Sì sì, mio Sommo Bene; vi ringrazio che mi avete cavato dal nulla. Questo nulla è restato in me; non ho altro che il niente. (D II, 1271) / Questo solo mi dava cognizione di Lui e di me stessa; fra il nulla che ero io, fra il tutto che è Iddio. (D I, 63) / Mio Sposo, qui vi vuole l’amor vostro; però questo vi addimando, non per altro, che per riamare Voi medesimo. (D II, 462)

Questi sono solo alcuni esempi della percezione che lei ha di se stessa e di Dio.

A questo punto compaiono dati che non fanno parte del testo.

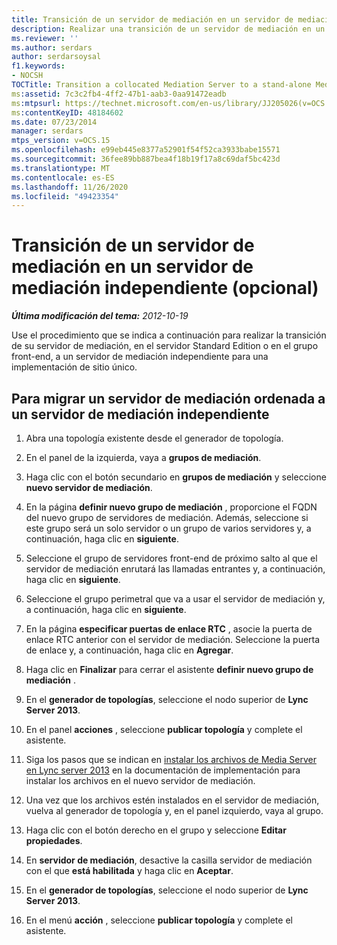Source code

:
 ```yaml
---
title: Transición de un servidor de mediación en un servidor de mediación independiente (opcional)
description: Realizar una transición de un servidor de mediación en un servidor de mediación independiente (opcional).
ms.reviewer: ''
ms.author: serdars
author: serdarsoysal
f1.keywords:
- NOCSH
TOCTitle: Transition a collocated Mediation Server to a stand-alone Mediation Server (optional)
ms:assetid: 7c3c2fb4-4ff2-47b1-aab3-0aa91472eadb
ms:mtpsurl: https://technet.microsoft.com/en-us/library/JJ205026(v=OCS.15)
ms:contentKeyID: 48184602
ms.date: 07/23/2014
manager: serdars
mtps_version: v=OCS.15
ms.openlocfilehash: e99eb445e8377a52901f54f52ca3933babe15571
ms.sourcegitcommit: 36fee89bb887bea4f18b19f17a8c69daf5bc423d
ms.translationtype: MT
ms.contentlocale: es-ES
ms.lasthandoff: 11/26/2020
ms.locfileid: "49423354"
---
```

# <a name="transition-a-collocated-mediation-server-to-a-stand-alone-mediation-server-optional"></a>Transición de un servidor de mediación en un servidor de mediación independiente (opcional)

<div data-xmlns="http://www.w3.org/1999/xhtml">

<div class="topic" data-xmlns="http://www.w3.org/1999/xhtml" data-msxsl="urn:schemas-microsoft-com:xslt" data-cs="https://msdn.microsoft.com/">

<div data-asp="https://msdn2.microsoft.com/asp">



</div>

<div id="mainSection">

<div id="mainBody">

<span> </span>

_**Última modificación del tema:** 2012-10-19_

Use el procedimiento que se indica a continuación para realizar la transición de su servidor de mediación, en el servidor Standard Edition o en el grupo front-end, a un servidor de mediación independiente para una implementación de sitio único.

<div>

## <a name="to-transition-a-collocated-mediation-server-to-a-stand-alone-mediation-server"></a>Para migrar un servidor de mediación ordenada a un servidor de mediación independiente

1.  Abra una topología existente desde el generador de topología.

2.  En el panel de la izquierda, vaya a **grupos de mediación**.

3.  Haga clic con el botón secundario en **grupos de mediación** y seleccione **nuevo servidor de mediación**.

4.  En la página **definir nuevo grupo de mediación** , proporcione el FQDN del nuevo grupo de servidores de mediación. Además, seleccione si este grupo será un solo servidor o un grupo de varios servidores y, a continuación, haga clic en **siguiente**.

5.  Seleccione el grupo de servidores front-end de próximo salto al que el servidor de mediación enrutará las llamadas entrantes y, a continuación, haga clic en **siguiente**.

6.  Seleccione el grupo perimetral que va a usar el servidor de mediación y, a continuación, haga clic en **siguiente**.

7.  En la página **especificar puertas de enlace RTC** , asocie la puerta de enlace RTC anterior con el servidor de mediación. Seleccione la puerta de enlace y, a continuación, haga clic en **Agregar**.

8.  Haga clic en **Finalizar** para cerrar el asistente **definir nuevo grupo de mediación** .

9.  En el **generador de topologías**, seleccione el nodo superior de **Lync Server 2013**.

10. En el panel **acciones** , seleccione **publicar topología** y complete el asistente.

11. Siga los pasos que se indican en [instalar los archivos de Media Server en Lync server 2013](lync-server-2013-install-the-files-for-mediation-server.md) en la documentación de implementación para instalar los archivos en el nuevo servidor de mediación.

12. Una vez que los archivos estén instalados en el servidor de mediación, vuelva al generador de topología y, en el panel izquierdo, vaya al grupo.

13. Haga clic con el botón derecho en el grupo y seleccione **Editar propiedades**.

14. En **servidor de mediación**, desactive la casilla servidor de mediación con el que **está habilitada** y haga clic en **Aceptar**.

15. En el **generador de topologías**, seleccione el nodo superior de **Lync Server 2013**.

16. En el menú **acción** , seleccione **publicar topología** y complete el asistente.

</div>

</div>

<span> </span>

</div>

</div>

</div>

La Santa ha collaborato alla redenzione del mondo sempre nella logica dell’alleanza biblica. La sua fede, come la nostra, nasce dalla risurrezione di Cristo: risorti con Lui siamo chiamati a far risorgere il mondo posto nelle nostre mani e affidato alla nostra responsabilità.

La fraternità

La vita di Veronica può essere compresa in tutta la sua profondità solo se alla dimensione verticale si affianca quella orizzontale, cioè, se la sua esistenza viene collocata – così come fu – nella fraternità. Vivendola, la Santa ha imparato per prima, cosa sia il “dono di sé”; ha accettato di assumere le povertà delle sorelle, spezzando la catena dell’incomprensione e del rifiuto. Nello stesso tempo anche le sorelle hanno imparato a prendere su di loro, con fede e carità, le povertà di Veronica costruendo insieme nel monastero un pezzo di mondo riconciliato. Quest’esperienza di carità reciproca non si è esaurita internamente, ma è stata un canale privilegiato per far giungere la salvezza di Dio ai “peccatori”.

Ieri come oggi, contribuire a costruire una fraternità autentica, in cammino, dove ognuna – nonostante le difficoltà e i peccati – è sempre pronta a riscattare l’altra offrendo se stessa, significa collaborare alla redenzione del mondo.
La morte di Gesù, infatti, non opera la salvezza automaticamente, riversandola in modo magico su coloro che vengono salvati; crea, invece, in coloro che credono e si affidano a Lui, un nuovo terreno umano nel quale è possibile porre rimedio alle conseguenze del peccato che ha sempre una dimensione sociale e comunitaria. Egli ha consegnato questa possibilità di liberazione a una nuova “famiglia” in cui ognuno perdona e “salva” il fratello e la sorella prendendo su di sé le conseguenze del loro peccato.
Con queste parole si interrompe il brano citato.